━━━ The data

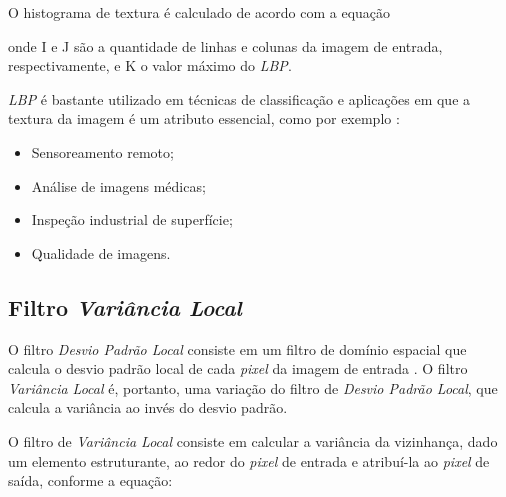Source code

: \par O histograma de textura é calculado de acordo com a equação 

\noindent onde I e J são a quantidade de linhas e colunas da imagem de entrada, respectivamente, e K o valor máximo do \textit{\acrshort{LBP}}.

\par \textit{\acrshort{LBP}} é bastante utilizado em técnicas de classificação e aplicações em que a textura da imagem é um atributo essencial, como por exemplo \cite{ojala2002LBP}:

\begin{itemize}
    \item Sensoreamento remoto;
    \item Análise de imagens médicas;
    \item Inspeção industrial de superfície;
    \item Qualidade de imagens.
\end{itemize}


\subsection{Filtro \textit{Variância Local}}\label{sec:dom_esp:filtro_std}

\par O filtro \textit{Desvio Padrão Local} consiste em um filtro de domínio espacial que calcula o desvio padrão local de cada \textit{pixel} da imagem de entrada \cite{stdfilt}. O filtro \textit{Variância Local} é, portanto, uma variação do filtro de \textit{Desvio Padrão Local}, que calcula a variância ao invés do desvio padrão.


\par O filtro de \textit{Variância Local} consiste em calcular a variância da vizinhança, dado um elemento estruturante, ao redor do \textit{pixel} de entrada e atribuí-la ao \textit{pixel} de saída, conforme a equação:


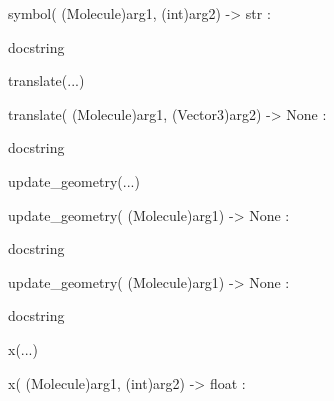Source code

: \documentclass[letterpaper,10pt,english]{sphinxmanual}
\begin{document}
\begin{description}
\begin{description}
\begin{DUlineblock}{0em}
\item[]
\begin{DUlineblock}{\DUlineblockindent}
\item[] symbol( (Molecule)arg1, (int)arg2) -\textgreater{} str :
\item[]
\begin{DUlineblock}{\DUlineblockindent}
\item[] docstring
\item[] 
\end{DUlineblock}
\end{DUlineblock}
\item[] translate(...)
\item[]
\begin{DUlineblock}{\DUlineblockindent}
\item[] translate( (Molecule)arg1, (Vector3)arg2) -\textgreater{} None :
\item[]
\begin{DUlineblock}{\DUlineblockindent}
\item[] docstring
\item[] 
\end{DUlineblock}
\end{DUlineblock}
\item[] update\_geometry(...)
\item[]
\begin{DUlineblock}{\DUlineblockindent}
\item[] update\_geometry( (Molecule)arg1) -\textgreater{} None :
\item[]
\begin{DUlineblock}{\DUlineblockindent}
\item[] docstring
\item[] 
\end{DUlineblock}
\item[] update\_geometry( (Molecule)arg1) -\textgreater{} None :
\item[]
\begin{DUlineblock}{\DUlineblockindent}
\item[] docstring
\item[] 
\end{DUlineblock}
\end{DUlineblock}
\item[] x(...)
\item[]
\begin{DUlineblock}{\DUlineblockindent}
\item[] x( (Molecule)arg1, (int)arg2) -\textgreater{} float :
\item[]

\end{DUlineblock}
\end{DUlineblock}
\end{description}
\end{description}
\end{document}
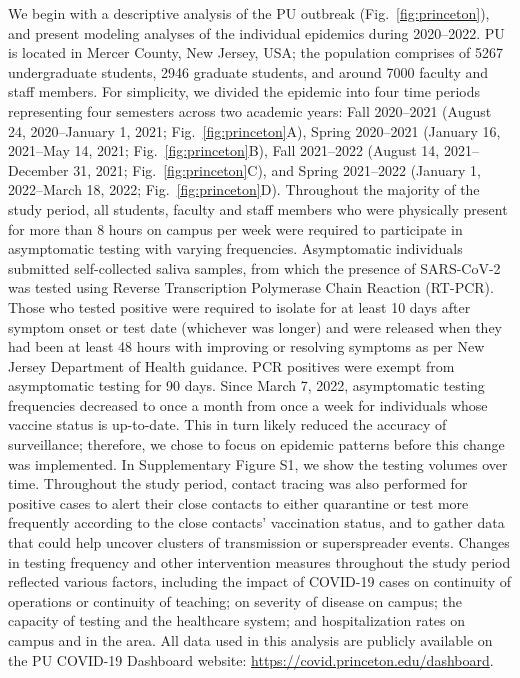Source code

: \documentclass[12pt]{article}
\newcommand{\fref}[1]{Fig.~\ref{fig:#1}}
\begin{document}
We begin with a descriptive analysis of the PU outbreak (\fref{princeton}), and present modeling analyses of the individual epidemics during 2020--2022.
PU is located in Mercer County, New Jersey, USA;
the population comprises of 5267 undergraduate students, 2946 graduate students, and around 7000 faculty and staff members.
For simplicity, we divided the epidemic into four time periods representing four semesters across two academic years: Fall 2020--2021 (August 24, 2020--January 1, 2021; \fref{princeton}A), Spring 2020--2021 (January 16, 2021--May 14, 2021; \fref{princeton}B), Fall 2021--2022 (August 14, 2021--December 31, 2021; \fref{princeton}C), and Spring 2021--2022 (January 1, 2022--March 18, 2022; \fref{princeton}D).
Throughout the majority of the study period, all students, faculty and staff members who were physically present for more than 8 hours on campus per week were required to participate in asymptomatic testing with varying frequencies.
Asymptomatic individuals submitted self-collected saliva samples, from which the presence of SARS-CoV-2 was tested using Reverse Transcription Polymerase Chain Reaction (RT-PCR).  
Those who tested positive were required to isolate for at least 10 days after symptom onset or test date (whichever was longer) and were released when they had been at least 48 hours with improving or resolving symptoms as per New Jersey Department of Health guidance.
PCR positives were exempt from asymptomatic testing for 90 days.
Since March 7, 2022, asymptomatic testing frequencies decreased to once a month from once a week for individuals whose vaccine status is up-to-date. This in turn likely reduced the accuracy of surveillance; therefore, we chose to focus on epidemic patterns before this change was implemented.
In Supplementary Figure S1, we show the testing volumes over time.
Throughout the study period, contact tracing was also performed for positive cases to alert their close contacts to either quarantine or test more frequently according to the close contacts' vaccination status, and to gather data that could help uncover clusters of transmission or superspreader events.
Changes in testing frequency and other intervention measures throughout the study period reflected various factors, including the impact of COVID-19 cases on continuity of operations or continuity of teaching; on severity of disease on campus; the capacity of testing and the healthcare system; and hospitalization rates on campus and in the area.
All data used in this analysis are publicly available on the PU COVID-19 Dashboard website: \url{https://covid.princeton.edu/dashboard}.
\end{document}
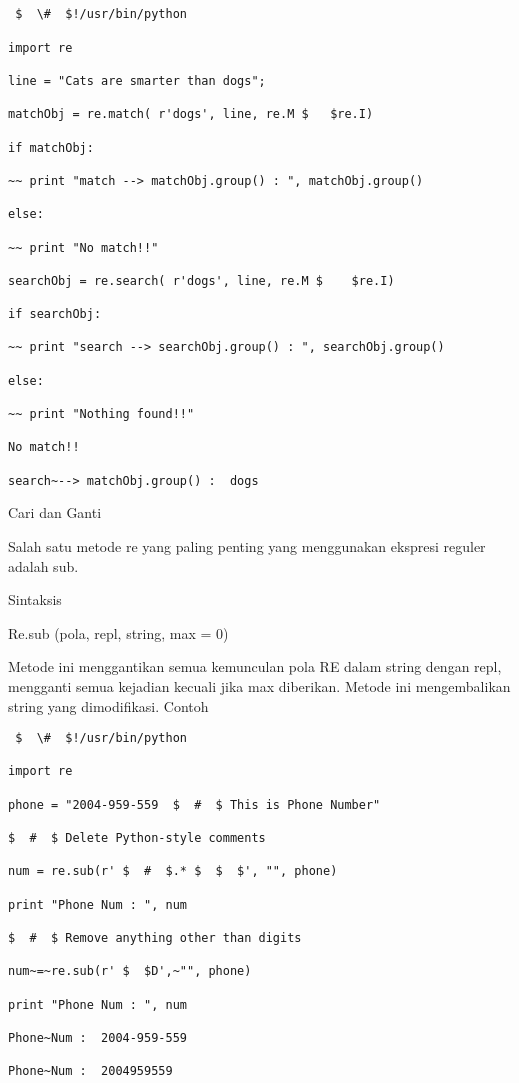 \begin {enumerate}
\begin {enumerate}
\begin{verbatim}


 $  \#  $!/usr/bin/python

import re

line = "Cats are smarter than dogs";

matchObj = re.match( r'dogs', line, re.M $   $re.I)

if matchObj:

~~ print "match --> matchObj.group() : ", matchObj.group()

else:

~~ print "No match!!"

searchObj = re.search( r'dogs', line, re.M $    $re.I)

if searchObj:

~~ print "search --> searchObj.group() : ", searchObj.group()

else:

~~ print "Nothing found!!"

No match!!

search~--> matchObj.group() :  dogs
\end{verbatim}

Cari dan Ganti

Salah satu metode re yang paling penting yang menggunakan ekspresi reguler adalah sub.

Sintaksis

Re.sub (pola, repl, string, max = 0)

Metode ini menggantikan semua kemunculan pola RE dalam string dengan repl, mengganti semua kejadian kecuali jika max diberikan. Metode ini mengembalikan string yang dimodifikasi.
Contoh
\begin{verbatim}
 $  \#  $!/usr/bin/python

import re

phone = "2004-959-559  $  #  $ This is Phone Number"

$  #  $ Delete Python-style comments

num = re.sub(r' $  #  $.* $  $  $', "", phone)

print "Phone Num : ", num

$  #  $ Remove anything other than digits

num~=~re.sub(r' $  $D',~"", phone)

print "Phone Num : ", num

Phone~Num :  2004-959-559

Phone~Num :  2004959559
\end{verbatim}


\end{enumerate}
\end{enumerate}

━━━━━━

> Exercise requirements: Report each line in the data that holds the word "testing".

> Solution for this problem:
Throughout the majority of the study period, all students, faculty and staff members who were physically present for more than 8 hours on campus per week were required to participate in asymptomatic testing with varying frequencies.
PCR positives were exempt from asymptomatic testing for 90 days.
Since March 7, 2022, asymptomatic testing frequencies decreased to once a month from once a week for individuals whose vaccine status is up-to-date. This in turn likely reduced the accuracy of surveillance; therefore, we chose to focus on epidemic patterns before this change was implemented.
In Supplementary Figure S1, we show the testing volumes over time.
Changes in testing frequency and other intervention measures throughout the study period reflected various factors, including the impact of COVID-19 cases on continuity of operations or continuity of teaching; on severity of disease on campus; the capacity of testing and the healthcare system; and hospitalization rates on campus and in the area.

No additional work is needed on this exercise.